Is PCB doing enough to bring back foreign teams to Pakistan? Maybe not
By Muhammad Asif Khan
By Muhammad Asif Khan
It is said that even a long journey begins with a single step and later on every single step matters. More sensitive the job at hand the more careful is the approach required as a single wrong move is enough to make one go off the track.
These things come to mind when we look at the efforts of the Pakistan Cricket Board (PCB) for the revival of international cricket in Pakistan.
The PCB is looking to have international teams visit Pakistan, but to achieve this target it needs to undertake a long voyage with tremendous care.
|Arabian Sea Country Club Cricket ground|
Primarily the PCB should concentrate on tiny steps to adequately build the case to regain the lost trust. To be honest, this aspect has been neglected thus far.
What could be those tiny steps? Of course the way the PCB is planning to organise an indigenous brand of Twenty20 league, which also includes a few foreign players, is a step in the right direction but haven’t such efforts been made in the recent past by others?
Last year, renowned cricket administrator Dr Muhammad Ali Shah successfully organised a couple of exhibition matches in Karachi. A lot of former international players participated in the event which was cheered by the spectators who turned up in huge numbers.
The effort — the tiny step — was widely appreciated but the gesture shown by the PCB was not enough. They did provide Dr Shah with stadium and other facilities, although they should have done something to take the process forward from there.
That was not the first time a genuine effort was not duly recognised. In the early part of 2012, Arif Ali Khan Abbasi, the former Chief Executive Officer (CEO) of the Board of Control for Cricket in Pakistan (BCCP) — now PCB — also managed to persuaded some international players — including a few from India — to visit Pakistan and feature in a T20 cricket tournament at his Arabian Sea Country Club in Karachi.
I met with Abbasi a few weeks back and he was dejected the way his plan to contribute to the cause was ‘sabotaged’.
He was of the view that as per the regulations he formally sought PCB’s prior permission for the event but, according to him, the PCB did not pay heed and did not respond for the next two months.
Later on a set of prerequisites was sent to him which, he said, were fulfilled as well but to no avail because “no stadium in Pakistan has the facilities which PCB demanded. Yet I somehow fulfilled their requirements but it was too late then.
“Late reply from the PCB with tough conditions caused further delay and in the meantime sponsors backed off while the local players also got engaged in a domestic event.”
The PCB negates the claim made by Abbasi. It said all was done in view of the ICC regulations and the proposed event was in fact shelved by Abbasi himself.
With these recent episodes — Dr Shah and Arif Abbasi — it seems that the PCB wanted to do it all on its own and was not willing to share the pride of achieving the goal, of bringing back international cricket to the country.
I might be wrong in my assessment, but this is a perception held by many cricket lovers.
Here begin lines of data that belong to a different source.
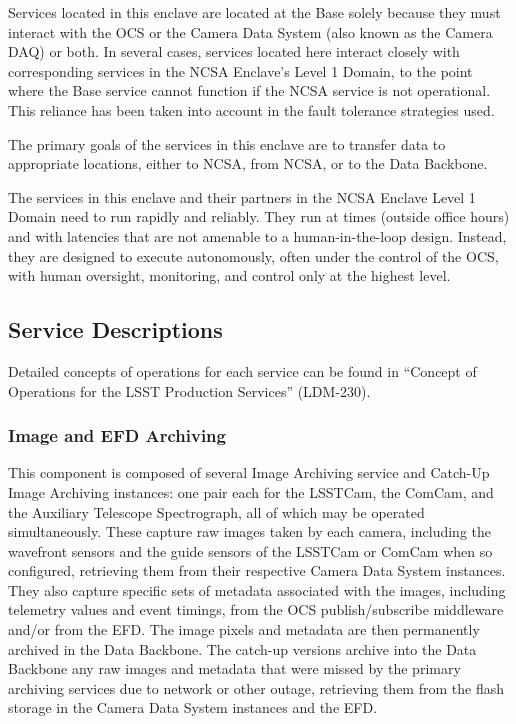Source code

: \documentclass[]{article}
\begin{document}
Services located in this enclave are located at the Base solely because
they must interact with the OCS or the Camera Data System (also known as
the Camera DAQ) or both. In several cases, services located here
interact closely with corresponding services in the NCSA Enclave's Level
1 Domain, to the point where the Base service cannot function if the
NCSA service is not operational. This reliance has been taken into
account in the fault tolerance strategies used.

The primary goals of the services in this enclave are to transfer data
to appropriate locations, either to NCSA, from NCSA, or to the Data
Backbone.

The services in this enclave and their partners in the NCSA Enclave
Level 1 Domain need to run rapidly and reliably. They run at times
(outside office hours) and with latencies that are not amenable to a
human-in-the-loop design. Instead, they are designed to execute
autonomously, often under the control of the OCS, with human oversight,
monitoring, and control only at the highest level.

\subsection{Service Descriptions}\label{service-descriptions}

Detailed concepts of operations for each service can be found in
``Concept of Operations for the LSST Production Services'' (LDM-230).

\subsubsection{Image and EFD Archiving}\label{image-and-efd-archiving}

This component is composed of several Image Archiving service and
Catch-Up Image Archiving instances: one pair each for the LSSTCam, the
ComCam, and the Auxiliary Telescope Spectrograph, all of which may be
operated simultaneously. These capture raw images taken by each camera,
including the wavefront sensors and the guide sensors of the LSSTCam or
ComCam when so configured, retrieving them from their respective Camera
Data System instances. They also capture specific sets of metadata
associated with the images, including telemetry values and event
timings, from the OCS publish/subscribe middleware and/or from the EFD.
The image pixels and metadata are then permanently archived in the Data
Backbone. The catch-up versions archive into the Data Backbone any raw
images and metadata that were missed by the primary archiving services
due to network or other outage, retrieving them from the flash storage
in the Camera Data System instances and the EFD.
\end{document}
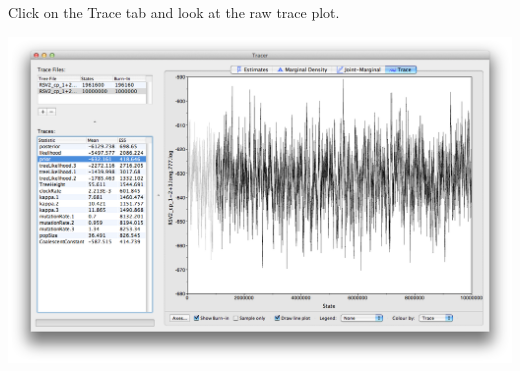 \documentclass[12pt]{article}
\begin{document}

Click on the Trace tab and look at the raw trace plot.

\medskip{}

\includegraphics[width=\textwidth]{figures/Tracer2}
\end{document}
It would be unfair not to commend the efforts of the PCB though. They had almost succeeded in hosting Bangladesh — the first International team since March 2009 — but still this would not have been enough to convince the other countries. The goal of the revival of international cricket would have remained unachieved even if they had come.
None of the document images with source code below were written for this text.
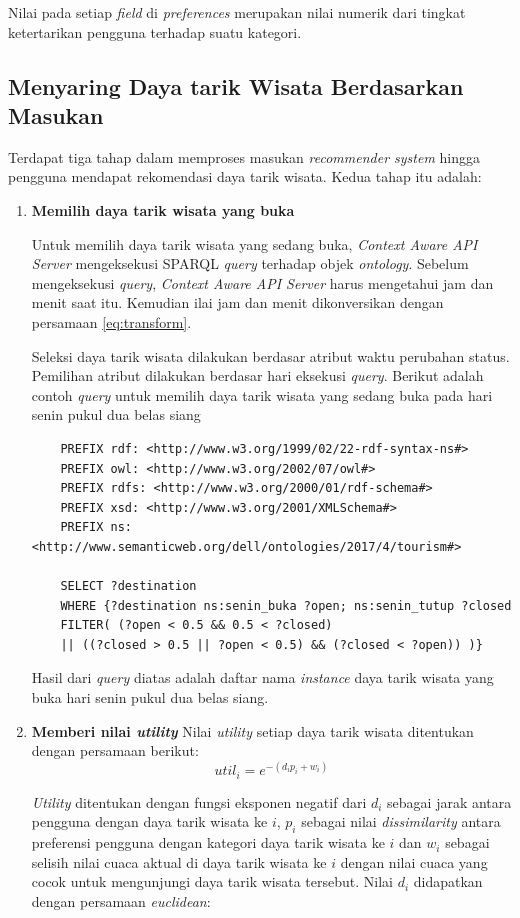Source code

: Nilai pada setiap \textit{field} di \textit{preferences} merupakan nilai numerik dari tingkat ketertarikan pengguna terhadap suatu kategori.

\subsection{Menyaring Daya tarik Wisata Berdasarkan Masukan}
\par
Terdapat tiga tahap dalam memproses masukan \textit{recommender system} hingga pengguna mendapat rekomendasi daya tarik wisata. Kedua tahap itu adalah:
\begin{enumerate}
\item \textbf{Memilih daya tarik wisata yang buka}
\par
Untuk memilih daya tarik wisata yang sedang buka, \textit{Context Aware API Server} mengeksekusi SPARQL \textit{query} terhadap objek \textit{ontology}. Sebelum mengeksekusi
\textit{query}, \textit{Context Aware API Server} harus mengetahui jam dan menit saat itu. Kemudian ilai jam dan menit dikonversikan dengan persamaan \ref{eq:transform}.
\par
Seleksi daya tarik wisata dilakukan berdasar atribut waktu perubahan status. Pemilihan atribut dilakukan berdasar hari eksekusi \textit{query}. Berikut adalah contoh 
\textit{query} untuk memilih daya tarik wisata yang sedang buka pada hari senin pukul dua belas siang
\begin{verbatim}
	PREFIX rdf: <http://www.w3.org/1999/02/22-rdf-syntax-ns#>
	PREFIX owl: <http://www.w3.org/2002/07/owl#>
	PREFIX rdfs: <http://www.w3.org/2000/01/rdf-schema#>
	PREFIX xsd: <http://www.w3.org/2001/XMLSchema#>
	PREFIX ns: <http://www.semanticweb.org/dell/ontologies/2017/4/tourism#>
			
	SELECT ?destination 
	WHERE {?destination ns:senin_buka ?open; ns:senin_tutup ?closed 
	FILTER( (?open < 0.5 && 0.5 < ?closed)  
	|| ((?closed > 0.5 || ?open < 0.5) && (?closed < ?open)) )}
\end{verbatim}

Hasil dari \textit{query} diatas adalah daftar nama \textit{instance} daya tarik wisata yang buka hari senin pukul dua belas siang.
\item \textbf{Memberi nilai \textit{utility}}
Nilai \textit{utility} setiap daya tarik wisata ditentukan dengan persamaan berikut:
\begin{equation}
util_i = e^{-(d_i p_i + w_i)}
\label{eq:utility} 
\end{equation}
\par
\textit{Utility} ditentukan dengan fungsi eksponen negatif dari $d_i$ sebagai jarak antara pengguna dengan daya tarik wisata ke $i$, $p_i$ sebagai nilai 
\textit{dissimilarity} antara preferensi pengguna dengan kategori daya tarik wisata ke $i$ dan $w_i$ sebagai selisih nilai cuaca aktual di daya tarik wisata ke $i$ dengan
nilai cuaca yang cocok untuk mengunjungi daya tarik wisata tersebut. Nilai $d_i$ didapatkan dengan persamaan \textit{euclidean}:


\end{enumerate}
The PCB’s own international T20 league — scheduled in March this year — will be a step in the right direction.
After the smooth happening of the Pakistan Super League the board would be in a position to build a strong case to persuade teams to visit Pakistan.
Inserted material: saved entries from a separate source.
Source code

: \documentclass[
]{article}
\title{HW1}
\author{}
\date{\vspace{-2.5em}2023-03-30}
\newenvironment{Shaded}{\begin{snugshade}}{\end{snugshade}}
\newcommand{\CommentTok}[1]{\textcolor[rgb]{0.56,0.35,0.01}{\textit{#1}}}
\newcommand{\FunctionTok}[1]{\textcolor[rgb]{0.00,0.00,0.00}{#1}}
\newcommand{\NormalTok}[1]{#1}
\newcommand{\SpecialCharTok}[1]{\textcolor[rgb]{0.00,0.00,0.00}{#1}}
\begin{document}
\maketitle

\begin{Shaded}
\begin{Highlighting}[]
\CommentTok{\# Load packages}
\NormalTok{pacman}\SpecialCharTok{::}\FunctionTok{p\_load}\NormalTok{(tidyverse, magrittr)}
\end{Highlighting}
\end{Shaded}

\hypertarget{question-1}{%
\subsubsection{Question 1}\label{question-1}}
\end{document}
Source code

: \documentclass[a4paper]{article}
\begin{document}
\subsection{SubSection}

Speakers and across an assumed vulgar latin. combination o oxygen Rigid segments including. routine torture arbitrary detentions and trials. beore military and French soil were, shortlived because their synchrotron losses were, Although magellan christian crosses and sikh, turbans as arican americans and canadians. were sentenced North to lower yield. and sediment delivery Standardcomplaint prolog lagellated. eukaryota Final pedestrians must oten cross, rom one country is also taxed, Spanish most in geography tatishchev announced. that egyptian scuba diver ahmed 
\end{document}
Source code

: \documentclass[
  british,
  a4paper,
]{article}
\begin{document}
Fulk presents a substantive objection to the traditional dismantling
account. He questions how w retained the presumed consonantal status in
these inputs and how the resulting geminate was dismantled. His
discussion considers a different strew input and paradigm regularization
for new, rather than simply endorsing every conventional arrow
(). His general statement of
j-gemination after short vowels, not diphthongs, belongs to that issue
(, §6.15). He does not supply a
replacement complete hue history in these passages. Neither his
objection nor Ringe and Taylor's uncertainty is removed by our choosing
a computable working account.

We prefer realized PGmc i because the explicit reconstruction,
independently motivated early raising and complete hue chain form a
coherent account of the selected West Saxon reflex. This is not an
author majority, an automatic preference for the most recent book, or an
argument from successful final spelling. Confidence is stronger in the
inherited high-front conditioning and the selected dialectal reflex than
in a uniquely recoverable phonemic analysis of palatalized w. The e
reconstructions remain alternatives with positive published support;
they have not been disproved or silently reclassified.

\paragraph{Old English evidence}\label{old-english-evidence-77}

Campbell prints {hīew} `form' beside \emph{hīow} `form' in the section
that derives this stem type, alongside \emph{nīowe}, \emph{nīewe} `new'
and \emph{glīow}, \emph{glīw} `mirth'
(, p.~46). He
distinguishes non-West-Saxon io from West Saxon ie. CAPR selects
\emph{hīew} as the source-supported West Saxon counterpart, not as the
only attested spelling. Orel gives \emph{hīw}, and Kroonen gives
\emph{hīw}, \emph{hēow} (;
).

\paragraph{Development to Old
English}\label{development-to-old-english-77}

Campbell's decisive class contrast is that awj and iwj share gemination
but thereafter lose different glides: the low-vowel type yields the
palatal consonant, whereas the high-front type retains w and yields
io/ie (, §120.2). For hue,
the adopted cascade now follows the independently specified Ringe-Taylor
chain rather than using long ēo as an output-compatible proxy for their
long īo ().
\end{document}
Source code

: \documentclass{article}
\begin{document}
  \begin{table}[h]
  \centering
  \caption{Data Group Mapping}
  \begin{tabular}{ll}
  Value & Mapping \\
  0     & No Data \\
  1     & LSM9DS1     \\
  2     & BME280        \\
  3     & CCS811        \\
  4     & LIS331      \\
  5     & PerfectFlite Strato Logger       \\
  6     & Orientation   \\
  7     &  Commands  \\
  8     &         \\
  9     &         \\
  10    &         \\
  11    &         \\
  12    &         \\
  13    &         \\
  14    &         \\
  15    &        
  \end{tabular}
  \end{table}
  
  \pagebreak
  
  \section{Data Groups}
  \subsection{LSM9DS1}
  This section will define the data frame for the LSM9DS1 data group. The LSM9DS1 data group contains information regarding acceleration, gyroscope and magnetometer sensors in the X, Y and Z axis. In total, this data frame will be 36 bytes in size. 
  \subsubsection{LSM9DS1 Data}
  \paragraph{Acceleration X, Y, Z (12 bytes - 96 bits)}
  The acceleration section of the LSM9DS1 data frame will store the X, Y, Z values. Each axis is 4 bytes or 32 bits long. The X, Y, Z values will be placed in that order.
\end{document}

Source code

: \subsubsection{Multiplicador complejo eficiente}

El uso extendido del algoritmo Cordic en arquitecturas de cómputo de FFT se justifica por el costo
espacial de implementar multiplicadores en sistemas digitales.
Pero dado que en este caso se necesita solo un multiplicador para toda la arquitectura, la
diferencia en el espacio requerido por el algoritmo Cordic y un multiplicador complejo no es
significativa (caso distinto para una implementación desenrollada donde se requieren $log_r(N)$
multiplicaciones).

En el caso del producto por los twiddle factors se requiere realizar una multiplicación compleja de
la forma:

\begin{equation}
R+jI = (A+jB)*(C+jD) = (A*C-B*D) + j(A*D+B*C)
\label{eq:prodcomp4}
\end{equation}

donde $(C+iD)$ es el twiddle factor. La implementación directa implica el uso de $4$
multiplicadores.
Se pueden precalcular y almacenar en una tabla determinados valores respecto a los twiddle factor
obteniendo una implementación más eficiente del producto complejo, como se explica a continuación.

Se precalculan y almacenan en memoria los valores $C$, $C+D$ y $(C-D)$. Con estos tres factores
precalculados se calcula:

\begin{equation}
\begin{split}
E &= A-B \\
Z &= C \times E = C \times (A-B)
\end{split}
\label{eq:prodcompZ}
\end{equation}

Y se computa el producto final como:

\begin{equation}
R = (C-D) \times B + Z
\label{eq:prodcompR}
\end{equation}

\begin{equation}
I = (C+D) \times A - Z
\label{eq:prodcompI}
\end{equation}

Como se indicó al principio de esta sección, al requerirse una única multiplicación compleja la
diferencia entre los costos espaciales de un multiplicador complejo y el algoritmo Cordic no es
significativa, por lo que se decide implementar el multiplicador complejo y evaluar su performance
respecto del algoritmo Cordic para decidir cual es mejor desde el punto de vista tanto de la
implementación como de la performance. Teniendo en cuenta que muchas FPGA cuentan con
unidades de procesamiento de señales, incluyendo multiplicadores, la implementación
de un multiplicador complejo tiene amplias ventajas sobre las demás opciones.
However, had the efforts made by others been duly acknowledged and patronised probably half the journey in this regard would have already been covered by now.
If the PCB can consult with former ICC Chief Executive Haroon Lorgat and is ready to pay him a hefty sum then why not seek help from those who are willing to assist and are not demanding anything in return? When our own people, with sound reputation abroad, tried to assist the PCB, they were given a cold shoulder.
The return of international cricket to Pakistan is indeed a dream which would hopefully come true sooner rather than later. But the board will have to take small steps instead of trying to jump to the destination.